§ Material provided:

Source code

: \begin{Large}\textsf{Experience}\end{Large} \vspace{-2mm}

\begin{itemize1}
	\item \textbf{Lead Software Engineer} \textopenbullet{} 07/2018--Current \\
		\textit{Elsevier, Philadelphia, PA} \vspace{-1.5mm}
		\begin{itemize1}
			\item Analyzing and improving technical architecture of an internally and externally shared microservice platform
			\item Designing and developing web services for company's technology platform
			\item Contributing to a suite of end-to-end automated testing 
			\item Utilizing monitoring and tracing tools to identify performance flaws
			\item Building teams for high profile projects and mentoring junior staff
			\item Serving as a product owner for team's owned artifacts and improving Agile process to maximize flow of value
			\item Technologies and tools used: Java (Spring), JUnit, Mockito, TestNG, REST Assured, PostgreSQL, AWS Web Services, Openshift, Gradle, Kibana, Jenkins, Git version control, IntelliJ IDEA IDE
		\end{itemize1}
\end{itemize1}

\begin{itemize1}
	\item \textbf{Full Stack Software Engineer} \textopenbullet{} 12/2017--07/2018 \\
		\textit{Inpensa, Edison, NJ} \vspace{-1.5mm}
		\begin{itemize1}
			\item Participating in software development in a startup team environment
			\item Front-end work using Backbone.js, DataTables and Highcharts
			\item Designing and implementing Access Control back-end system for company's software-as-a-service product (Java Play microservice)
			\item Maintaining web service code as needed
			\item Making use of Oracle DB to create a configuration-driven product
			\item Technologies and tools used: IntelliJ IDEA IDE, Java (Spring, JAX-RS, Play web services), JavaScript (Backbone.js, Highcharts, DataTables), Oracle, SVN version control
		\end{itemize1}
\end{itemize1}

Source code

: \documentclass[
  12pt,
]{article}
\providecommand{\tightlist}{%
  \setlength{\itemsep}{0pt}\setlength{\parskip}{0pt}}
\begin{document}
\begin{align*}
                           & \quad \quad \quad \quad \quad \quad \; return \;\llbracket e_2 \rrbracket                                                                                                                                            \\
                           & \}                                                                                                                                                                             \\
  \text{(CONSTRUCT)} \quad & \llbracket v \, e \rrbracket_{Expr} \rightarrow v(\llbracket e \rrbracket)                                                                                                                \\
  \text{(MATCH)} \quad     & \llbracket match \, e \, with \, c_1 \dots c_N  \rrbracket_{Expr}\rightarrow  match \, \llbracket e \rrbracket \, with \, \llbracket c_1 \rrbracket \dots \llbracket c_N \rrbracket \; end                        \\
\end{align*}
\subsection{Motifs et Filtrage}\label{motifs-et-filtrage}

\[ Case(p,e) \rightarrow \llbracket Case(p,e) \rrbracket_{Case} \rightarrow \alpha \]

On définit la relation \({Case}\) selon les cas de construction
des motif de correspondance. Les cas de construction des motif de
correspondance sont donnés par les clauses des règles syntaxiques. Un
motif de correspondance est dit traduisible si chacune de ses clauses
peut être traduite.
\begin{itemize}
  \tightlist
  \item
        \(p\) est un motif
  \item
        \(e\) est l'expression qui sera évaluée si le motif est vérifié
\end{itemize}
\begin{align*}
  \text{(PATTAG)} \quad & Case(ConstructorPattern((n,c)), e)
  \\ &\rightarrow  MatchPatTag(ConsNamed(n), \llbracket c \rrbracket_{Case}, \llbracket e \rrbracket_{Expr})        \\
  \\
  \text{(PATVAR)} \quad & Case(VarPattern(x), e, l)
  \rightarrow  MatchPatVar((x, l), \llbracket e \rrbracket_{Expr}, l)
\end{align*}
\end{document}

--

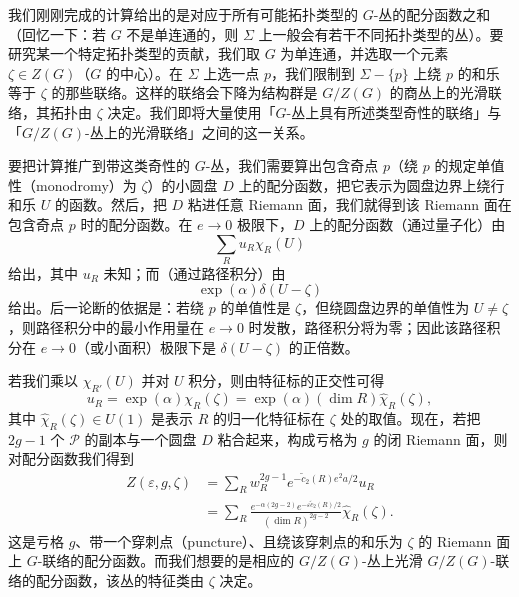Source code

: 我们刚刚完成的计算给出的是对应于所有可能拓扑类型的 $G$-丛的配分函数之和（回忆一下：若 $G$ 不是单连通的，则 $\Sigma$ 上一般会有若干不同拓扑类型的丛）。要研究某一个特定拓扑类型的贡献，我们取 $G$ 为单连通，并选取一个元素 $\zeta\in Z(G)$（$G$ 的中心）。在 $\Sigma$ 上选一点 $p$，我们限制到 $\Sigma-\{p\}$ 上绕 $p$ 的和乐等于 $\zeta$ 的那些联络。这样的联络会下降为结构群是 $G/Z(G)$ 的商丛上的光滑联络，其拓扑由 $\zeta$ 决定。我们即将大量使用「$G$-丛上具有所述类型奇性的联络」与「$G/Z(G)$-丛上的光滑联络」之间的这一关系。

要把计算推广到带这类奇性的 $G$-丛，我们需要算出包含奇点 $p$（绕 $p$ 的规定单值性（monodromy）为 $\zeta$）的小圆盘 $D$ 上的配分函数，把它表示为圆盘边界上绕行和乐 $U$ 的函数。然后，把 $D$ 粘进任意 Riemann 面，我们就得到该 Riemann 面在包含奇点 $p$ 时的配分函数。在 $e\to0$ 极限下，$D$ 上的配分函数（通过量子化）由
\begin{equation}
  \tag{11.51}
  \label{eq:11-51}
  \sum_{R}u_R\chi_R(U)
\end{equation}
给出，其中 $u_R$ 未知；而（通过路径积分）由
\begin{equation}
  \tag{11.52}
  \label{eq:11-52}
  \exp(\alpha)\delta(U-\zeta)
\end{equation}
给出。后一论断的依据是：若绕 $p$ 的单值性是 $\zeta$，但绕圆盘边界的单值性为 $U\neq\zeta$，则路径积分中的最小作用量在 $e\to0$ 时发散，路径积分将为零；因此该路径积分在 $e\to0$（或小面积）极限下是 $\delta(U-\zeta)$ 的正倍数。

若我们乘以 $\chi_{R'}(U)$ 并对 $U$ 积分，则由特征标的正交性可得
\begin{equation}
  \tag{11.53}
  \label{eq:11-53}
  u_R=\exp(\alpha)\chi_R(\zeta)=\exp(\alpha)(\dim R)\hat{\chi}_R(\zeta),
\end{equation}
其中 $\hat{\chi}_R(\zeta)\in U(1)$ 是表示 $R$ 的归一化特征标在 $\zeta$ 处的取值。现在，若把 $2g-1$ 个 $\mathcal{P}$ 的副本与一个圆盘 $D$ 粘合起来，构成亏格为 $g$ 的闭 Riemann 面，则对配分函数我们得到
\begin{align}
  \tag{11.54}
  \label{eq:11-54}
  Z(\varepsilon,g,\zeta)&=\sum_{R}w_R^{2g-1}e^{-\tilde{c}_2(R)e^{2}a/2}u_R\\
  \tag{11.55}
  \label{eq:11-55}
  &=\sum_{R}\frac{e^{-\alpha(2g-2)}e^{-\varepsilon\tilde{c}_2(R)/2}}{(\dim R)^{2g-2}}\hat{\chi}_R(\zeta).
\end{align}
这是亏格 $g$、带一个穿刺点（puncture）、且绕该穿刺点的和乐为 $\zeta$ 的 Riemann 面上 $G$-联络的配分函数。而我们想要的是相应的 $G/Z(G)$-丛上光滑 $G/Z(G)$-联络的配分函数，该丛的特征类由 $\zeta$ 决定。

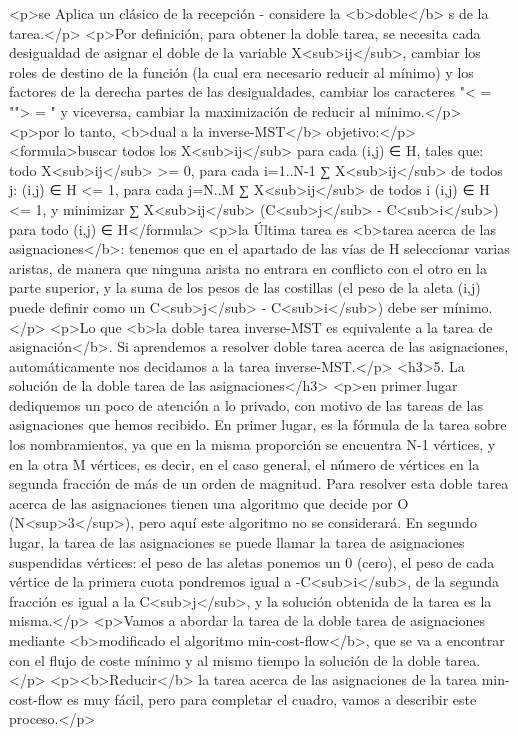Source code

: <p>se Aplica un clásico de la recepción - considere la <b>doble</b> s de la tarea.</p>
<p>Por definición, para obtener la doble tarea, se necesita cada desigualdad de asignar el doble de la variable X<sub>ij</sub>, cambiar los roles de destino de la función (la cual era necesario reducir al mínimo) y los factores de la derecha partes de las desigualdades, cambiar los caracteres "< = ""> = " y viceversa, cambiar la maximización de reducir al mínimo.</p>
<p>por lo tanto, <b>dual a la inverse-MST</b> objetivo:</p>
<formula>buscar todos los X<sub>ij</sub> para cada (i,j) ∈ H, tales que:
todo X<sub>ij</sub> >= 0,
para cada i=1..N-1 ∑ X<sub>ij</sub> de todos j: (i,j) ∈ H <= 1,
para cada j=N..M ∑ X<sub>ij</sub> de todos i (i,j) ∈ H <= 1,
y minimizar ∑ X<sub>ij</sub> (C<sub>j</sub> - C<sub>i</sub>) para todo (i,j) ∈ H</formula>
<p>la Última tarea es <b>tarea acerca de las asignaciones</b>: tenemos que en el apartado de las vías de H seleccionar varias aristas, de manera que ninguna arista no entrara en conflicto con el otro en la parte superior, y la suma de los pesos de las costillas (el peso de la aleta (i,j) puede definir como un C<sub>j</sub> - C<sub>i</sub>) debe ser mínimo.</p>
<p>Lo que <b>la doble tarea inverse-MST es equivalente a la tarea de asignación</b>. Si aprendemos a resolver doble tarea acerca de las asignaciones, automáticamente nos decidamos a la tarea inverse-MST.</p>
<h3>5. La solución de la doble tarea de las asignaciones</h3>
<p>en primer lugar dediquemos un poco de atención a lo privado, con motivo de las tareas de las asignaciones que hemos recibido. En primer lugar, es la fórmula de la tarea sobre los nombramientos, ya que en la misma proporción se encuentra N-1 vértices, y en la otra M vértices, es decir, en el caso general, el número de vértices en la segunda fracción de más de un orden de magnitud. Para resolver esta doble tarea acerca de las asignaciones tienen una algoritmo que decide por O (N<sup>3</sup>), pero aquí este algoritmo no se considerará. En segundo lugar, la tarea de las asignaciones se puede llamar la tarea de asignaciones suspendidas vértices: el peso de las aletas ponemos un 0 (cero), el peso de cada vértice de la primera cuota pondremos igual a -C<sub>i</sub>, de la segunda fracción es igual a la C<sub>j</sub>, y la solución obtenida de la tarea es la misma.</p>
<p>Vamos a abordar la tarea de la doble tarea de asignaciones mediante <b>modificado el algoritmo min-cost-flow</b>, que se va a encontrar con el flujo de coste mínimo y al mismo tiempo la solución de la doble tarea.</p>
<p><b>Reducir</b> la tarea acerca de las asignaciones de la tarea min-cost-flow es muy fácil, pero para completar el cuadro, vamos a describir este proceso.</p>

§ What you will do: A count is wanted, and nothing else: the lines of this listing that include the word "textbf".

§ Response to this task: 2